Doing this using the EF approach will require you to load all of these entities just to send them back (with an update or delete) to the database, and that's a waste of bandwidth and performance as you've already found.

The best solution I've found here is to bypass EF's LINQ-friendly methods and instead execute the raw SQL yourself. This can still be done using an EF context.

using (var ctx = new MyContext())
{
    string updateCommand = "UPDATE People SET FirstName = 'Bob' WHERE FirstName = 'Robert'";
    int noOfRowsUpdated = ctx.Database.ExecuteSqlCommand(updateCommand);

    string deleteCommand = "DELETE FROM People WHERE FirstName = 'Robert'";
    int noOfRowsDeleted = ctx.Database.ExecuteSqlCommand(deleteCommand);
}

More information here. Of course don't forget to protect against SQL injection where relevant.

The specific syntax to run raw SQL may vary per version of EF/EF Core but as far as I'm aware all versions allow you to execute raw SQL.


I can't comment on the performance of EF Extensions or BulkUpdate specifically, and I'm not going to buy it from them.

Based on their documentation, they don't seem to have the methods with the right signatures to allow for conditional update/delete logic.

  • BulkUpdate doesn't seem to allow you to input the logical condition (the WHERE in your UPDATE command) that would allow you to optimize this.
  • BulkDelete still has a BatchSize setting, which suggests that they are still handling the records one at a time (well, per batch I guess), and not using a single DELETE query with a condition (WHERE clause).
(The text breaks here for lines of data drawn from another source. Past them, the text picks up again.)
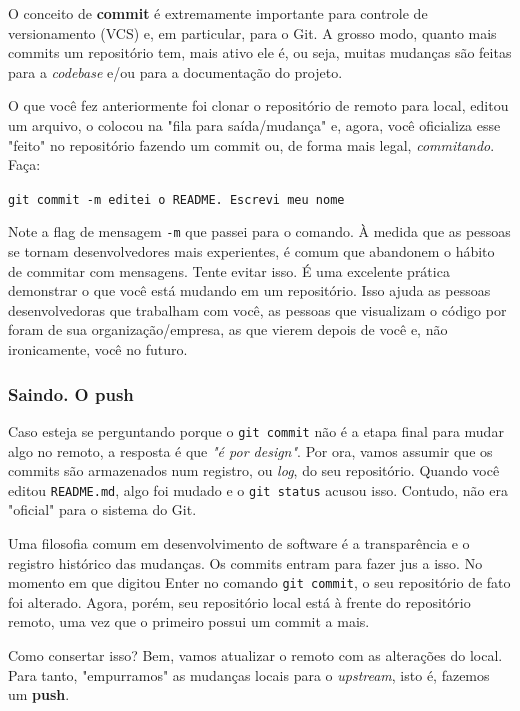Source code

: \documentclass{article}
\begin{document}
  O conceito de \textbf{commit} é extremamente importante para controle de versionamento (VCS) e, em particular, para o Git. 
  A grosso modo, quanto mais commits um repositório tem, mais ativo ele é, ou seja, muitas mudanças são feitas para a \textit{codebase}
  e/ou para a documentação do projeto.

  O que você fez anteriormente foi clonar o repositório de remoto para local, editou um arquivo, 
  o colocou na "fila para saída/mudança" e, agora, você oficializa esse "feito" no repositório fazendo um commit ou,
  de forma mais legal, \textit{commitando}. Faça: 

  \vspace{1ex}
  \texttt{git commit -m \textquotesingle\!\textquotesingle editei o README. Escrevi meu nome\textquotesingle\!\textquotesingle}
  \vspace{1ex}

  Note a flag de mensagem \texttt{-m} que passei para o comando. À medida que as pessoas se tornam desenvolvedores mais experientes, 
  é comum que abandonem o hábito de commitar com mensagens. Tente evitar isso. É uma excelente prática demonstrar o que você está 
  mudando em um repositório. Isso ajuda as pessoas desenvolvedoras que trabalham com você, as pessoas que visualizam o código por foram
  de sua organização/empresa, as que vierem depois de você e, não ironicamente, você no futuro. 

  \subsubsection{Saindo. O push}

  Caso esteja se perguntando porque o \texttt{git commit} não é a etapa final para mudar algo no remoto, a resposta é que 
  \textit{"é por design"}. Por ora, vamos assumir que os commits são armazenados num registro, ou \textit{log}, do seu repositório. 
  Quando você editou \texttt{README.md}, algo foi mudado e o \texttt{git status} acusou isso. Contudo, não era "oficial" para o 
  sistema do Git. 
  
  Uma filosofia comum em desenvolvimento de software é a transparência e o registro histórico das mudanças. Os commits entram
  para fazer jus a isso. No momento em que digitou Enter no comando \texttt{git commit}, o seu repositório de fato foi alterado. 
  Agora, porém, seu repositório local está à frente do repositório remoto, uma vez que o primeiro possui um commit a mais. 

  Como consertar isso? Bem, vamos atualizar o remoto com as alterações do local. Para tanto, "empurramos" as mudanças locais 
  para o \textit{upstream}, isto é, fazemos um \textbf{push}.
\end{document}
Based on your intended code in the question, EF Extensions isn't really giving you what you need. It's more performant and cheaper to simply execute raw SQL on the database, as this bypasses EF's need to load its entities.

Update
I might stand corrected, there is some support for conditional update logic, as seen here. However, it is unclear to me while the example still loads everything in memory and what the purpose of that conditional WHERE logic then is if you've already loaded it all in memory (why not use in-memory LINQ then?)

However, even if this works without loading the entities, it's still:

  • more limited (only equality checks are allowed, compared to SQL allowing any boolean condition that is valid SQL),
  • relatively complex (I don't like their syntax, maybe that's subjective)
  • and more costly (still a paid library)

compared to rolling your own raw SQL query. I would still suggest rolling your own raw SQL here, but that's just my opinion.